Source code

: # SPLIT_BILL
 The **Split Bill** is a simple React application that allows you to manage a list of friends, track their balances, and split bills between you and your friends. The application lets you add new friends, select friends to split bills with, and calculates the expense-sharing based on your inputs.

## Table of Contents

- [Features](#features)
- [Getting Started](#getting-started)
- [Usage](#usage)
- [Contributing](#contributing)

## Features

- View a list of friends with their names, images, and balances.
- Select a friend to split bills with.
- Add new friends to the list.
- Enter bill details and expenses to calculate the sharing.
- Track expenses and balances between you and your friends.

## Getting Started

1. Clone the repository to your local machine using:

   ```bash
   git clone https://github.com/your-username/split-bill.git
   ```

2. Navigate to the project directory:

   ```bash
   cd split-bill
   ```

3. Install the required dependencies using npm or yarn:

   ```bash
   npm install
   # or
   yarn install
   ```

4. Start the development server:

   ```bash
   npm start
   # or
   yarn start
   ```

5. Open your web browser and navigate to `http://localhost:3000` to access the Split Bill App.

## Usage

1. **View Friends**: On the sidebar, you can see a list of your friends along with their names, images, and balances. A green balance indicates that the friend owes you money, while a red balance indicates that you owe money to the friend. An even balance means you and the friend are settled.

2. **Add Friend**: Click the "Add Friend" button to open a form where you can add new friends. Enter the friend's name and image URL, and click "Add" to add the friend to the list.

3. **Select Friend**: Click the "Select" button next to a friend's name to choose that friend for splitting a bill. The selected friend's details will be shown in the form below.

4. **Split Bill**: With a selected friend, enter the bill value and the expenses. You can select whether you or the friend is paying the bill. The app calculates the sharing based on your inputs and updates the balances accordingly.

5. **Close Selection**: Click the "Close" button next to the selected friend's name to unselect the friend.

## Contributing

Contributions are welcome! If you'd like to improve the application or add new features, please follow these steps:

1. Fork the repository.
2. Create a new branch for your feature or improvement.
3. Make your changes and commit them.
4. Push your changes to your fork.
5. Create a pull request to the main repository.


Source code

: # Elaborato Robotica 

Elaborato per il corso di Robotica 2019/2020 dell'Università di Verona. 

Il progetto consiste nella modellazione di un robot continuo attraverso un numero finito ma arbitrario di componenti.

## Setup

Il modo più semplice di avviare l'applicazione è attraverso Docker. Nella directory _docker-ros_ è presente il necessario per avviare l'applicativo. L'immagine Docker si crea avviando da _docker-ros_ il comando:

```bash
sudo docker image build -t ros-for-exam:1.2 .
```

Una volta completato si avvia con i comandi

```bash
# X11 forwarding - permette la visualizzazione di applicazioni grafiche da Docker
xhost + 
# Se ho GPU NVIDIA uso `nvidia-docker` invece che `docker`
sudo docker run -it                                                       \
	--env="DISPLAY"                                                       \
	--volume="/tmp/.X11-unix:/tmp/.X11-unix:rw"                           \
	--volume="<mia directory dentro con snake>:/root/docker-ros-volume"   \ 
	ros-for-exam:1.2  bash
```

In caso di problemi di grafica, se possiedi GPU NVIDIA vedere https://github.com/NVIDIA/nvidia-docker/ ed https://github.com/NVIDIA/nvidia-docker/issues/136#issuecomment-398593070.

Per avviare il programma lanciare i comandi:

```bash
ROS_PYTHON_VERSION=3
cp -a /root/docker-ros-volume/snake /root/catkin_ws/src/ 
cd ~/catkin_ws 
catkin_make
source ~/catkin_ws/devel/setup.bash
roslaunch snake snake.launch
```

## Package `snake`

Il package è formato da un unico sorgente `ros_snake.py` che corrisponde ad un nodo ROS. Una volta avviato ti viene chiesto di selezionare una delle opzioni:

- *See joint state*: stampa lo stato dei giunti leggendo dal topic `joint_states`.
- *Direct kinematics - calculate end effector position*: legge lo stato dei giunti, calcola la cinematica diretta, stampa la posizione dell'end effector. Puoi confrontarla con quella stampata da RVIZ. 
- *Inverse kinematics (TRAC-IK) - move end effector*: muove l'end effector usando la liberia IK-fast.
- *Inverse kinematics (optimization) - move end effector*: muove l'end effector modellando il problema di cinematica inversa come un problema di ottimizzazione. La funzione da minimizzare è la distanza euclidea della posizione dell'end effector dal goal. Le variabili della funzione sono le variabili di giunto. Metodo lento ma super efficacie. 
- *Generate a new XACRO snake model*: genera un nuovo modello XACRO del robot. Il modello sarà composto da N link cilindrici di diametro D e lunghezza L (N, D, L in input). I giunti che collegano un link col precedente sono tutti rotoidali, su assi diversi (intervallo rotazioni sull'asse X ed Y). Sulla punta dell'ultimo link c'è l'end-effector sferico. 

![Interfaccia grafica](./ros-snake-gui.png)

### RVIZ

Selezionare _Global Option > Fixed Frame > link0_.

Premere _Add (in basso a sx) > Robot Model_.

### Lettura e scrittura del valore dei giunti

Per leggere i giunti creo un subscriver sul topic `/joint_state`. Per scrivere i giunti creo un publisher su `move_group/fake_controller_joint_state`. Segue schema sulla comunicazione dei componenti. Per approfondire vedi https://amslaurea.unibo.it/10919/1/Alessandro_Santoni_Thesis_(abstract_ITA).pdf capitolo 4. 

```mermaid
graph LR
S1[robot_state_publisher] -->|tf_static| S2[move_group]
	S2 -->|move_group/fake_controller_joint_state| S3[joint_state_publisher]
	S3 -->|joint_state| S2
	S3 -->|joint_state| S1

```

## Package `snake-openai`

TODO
==
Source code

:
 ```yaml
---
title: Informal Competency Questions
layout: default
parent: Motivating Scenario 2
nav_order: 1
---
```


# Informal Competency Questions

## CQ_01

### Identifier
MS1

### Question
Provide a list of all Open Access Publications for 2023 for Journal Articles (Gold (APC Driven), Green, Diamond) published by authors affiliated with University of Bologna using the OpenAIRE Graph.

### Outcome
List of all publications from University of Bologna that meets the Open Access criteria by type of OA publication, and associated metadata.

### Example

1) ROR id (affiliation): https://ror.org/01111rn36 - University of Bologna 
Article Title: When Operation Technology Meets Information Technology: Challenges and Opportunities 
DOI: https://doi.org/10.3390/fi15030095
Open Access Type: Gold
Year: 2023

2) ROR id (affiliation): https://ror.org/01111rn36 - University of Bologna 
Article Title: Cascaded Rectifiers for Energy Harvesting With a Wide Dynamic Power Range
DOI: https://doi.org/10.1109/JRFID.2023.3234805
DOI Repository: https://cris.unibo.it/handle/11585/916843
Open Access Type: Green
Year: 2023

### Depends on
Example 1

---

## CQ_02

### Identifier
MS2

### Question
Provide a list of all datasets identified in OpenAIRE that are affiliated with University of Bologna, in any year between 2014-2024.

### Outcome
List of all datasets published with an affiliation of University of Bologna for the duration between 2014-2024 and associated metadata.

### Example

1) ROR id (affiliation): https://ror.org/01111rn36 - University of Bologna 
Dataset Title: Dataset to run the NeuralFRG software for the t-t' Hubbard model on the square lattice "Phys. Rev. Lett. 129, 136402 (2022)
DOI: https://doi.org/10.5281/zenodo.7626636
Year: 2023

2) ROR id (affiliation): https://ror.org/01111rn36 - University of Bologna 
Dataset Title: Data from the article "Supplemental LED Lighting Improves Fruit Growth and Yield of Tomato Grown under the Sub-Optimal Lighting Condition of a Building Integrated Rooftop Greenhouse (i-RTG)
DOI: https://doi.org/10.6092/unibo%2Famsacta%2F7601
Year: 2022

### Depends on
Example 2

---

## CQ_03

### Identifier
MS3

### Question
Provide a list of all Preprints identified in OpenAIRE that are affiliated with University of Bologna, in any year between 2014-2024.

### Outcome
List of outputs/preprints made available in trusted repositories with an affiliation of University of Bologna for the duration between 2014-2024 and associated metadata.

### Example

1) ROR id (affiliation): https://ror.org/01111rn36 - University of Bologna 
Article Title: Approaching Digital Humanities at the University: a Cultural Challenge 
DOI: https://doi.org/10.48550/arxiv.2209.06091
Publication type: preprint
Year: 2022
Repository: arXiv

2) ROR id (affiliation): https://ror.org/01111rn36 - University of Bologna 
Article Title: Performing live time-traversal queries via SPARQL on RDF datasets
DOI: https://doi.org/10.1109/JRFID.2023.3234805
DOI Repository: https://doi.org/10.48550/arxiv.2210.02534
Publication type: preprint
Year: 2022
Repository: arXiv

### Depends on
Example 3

▶ **EXERCISE INSTRUCTIONS**
Wherever the word "RVIZ" occurs in a line of the listing, copy that line.

▶ **YOUR SOLUTION**
- *Direct kinematics - calculate end effector position*: legge lo stato dei giunti, calcola la cinematica diretta, stampa la posizione dell'end effector. Puoi confrontarla con quella stampata da RVIZ. 
### RVIZ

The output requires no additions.